Review of Sony Reader PRS-500 Ebook reader
Sony Corporation of America, 550 Madison Avenue, New York, NY 10022-3211 (800) 556-3411 www.sonystyle.com $349.
By Jeff Hastings -- School Library Journal, 3/1/2007
Well, I’ve finally done it. I’ve just read a full-length book digitally. And I liked it.
OK, so I’m not exactly the cutting edge early adopter you’d expect a tech reviewer to be. Ebooks have been around for years, after all. But they’ve always been so darned uncomfortable to read. What made the crucial difference? The Sony Reader and its paper-like E Ink display.
The nine-ounce, 6.9 by 4.9 inch Reader has the friendly dimensions of a trade paperback and comes with a cozy leather cover. A pleasure to hold, the Reader’s display is what makes the user experience feel perfectly natural. It’s not backlit like a CRT or LCD, so it’s friendly to the eyes. Instead, e Ink employs tiny, polarized white and black globules that are attracted to either the top or bottom of a sandwiched electrode matrix with each new page. Once a page has rendered, the particulate poseurs can remain in place indefinitely. No additional power is needed to sustain the display. And text can be comfortably viewed from just about any angle, even in full sun.
I downloaded Sex, Drugs and Cocoa Puffs (Scribner, 2003) by Chuck Klosterman from Sony’s Connect Reader site. Luckily, it was a killer selection, and, before I knew it, I completely forgot I was doing a tech review at all. I just read the thing; in bed, at the dinner table—in short, I did everything I’d do with a paperback but take it into the bathtub.
But how does it compare with actual print? The Sony Reader’s display is, in fact, lower contrast than a printed page. While text appears crisp and black, the “page” itself is tinted grayish brown, thus making graphic novels, for instance, very difficult to read when compared to their actual paper counterparts.

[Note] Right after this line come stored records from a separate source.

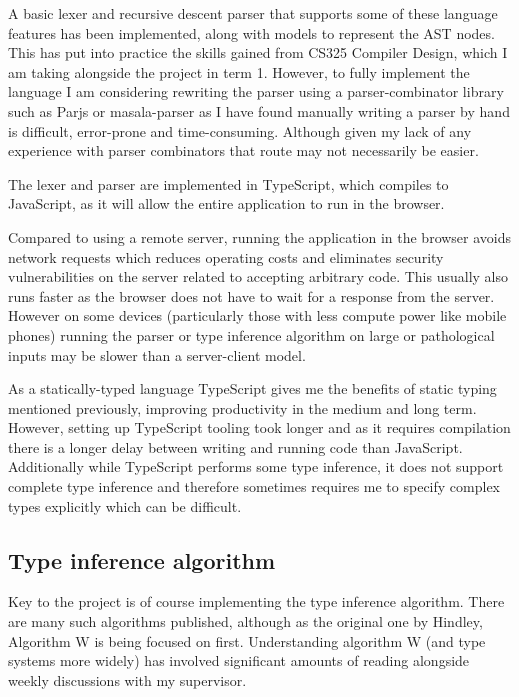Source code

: \documentclass[a4paper,fleqn,12pt]{article}
\begin{document}
A basic lexer and recursive descent parser that supports some of these language features has been implemented, along with models to represent the AST nodes. This has put into practice the skills gained from CS325 Compiler Design, which I am taking alongside the project in term 1. However, to fully implement the language I am considering rewriting the parser using a parser-combinator library such as Parjs \citep{ref6} or masala-parser \citep{ref7} as I have found manually writing a parser by hand is difficult, error-prone and time-consuming. Although given my lack of any experience with parser combinators that route may not necessarily be easier.

The lexer and parser are implemented in TypeScript, which compiles to JavaScript, as it will allow the entire application to run in the browser.

Compared to using a remote server, running the application in the browser avoids network requests which reduces operating costs and eliminates security vulnerabilities on the server related to accepting arbitrary code. This usually also runs faster as the browser does not have to wait for a response from the server. However on some devices (particularly those with less compute power like mobile phones) running the parser or type inference algorithm on large or pathological inputs may be slower than a server-client model.

As a statically-typed language TypeScript gives me the benefits of static typing mentioned previously, improving productivity in the medium and long term. However, setting up TypeScript tooling took longer and as it requires compilation there is a longer delay between writing and running code than JavaScript. Additionally while TypeScript performs some type inference, it does not support complete type inference and therefore sometimes requires me to specify complex types explicitly which can be difficult.

\subsection{Type inference algorithm}\label{id:h.el6sta7fzq4a}

Key to the project is of course implementing the type inference algorithm. There are many such algorithms published, although as the original one by Hindley, Algorithm W is being focused on first. Understanding algorithm W (and type systems more widely) has involved significant amounts of reading alongside weekly discussions with my supervisor.
\end{document}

What about other ebook and text file formats? For me, the Reader only reliably displayed Sony’s preferred ebook format, called BBeB. (Broadband eBook Format). Other formats were pretty hit-and-miss. While the device does support popular PDF files, for instance, the small screen size made for uncomfortable reading.
What about navigation? Despite the relative simplicity of its purpose, the Sony Reader’s menus were clumsy and the unit seems to have been designed for readers who turn pages from left to right. This right-handed westerner found even the most basic functions cumbersome, and you can’t quickly flip through pages as you could with a paperback. It’s a good thing the device lets readers place and recall dozens of bookmarks because finding a particular passage could otherwise take quite a while.
Flaws aside, the Sony Reader is the first product to convince me of the ebook’s potential for delivering a comfortable, extended reading experience. That alone makes it worth looking at. And if Sony ever develops a submersible reader I can take into the bathtub, I may never buy a novel in print again.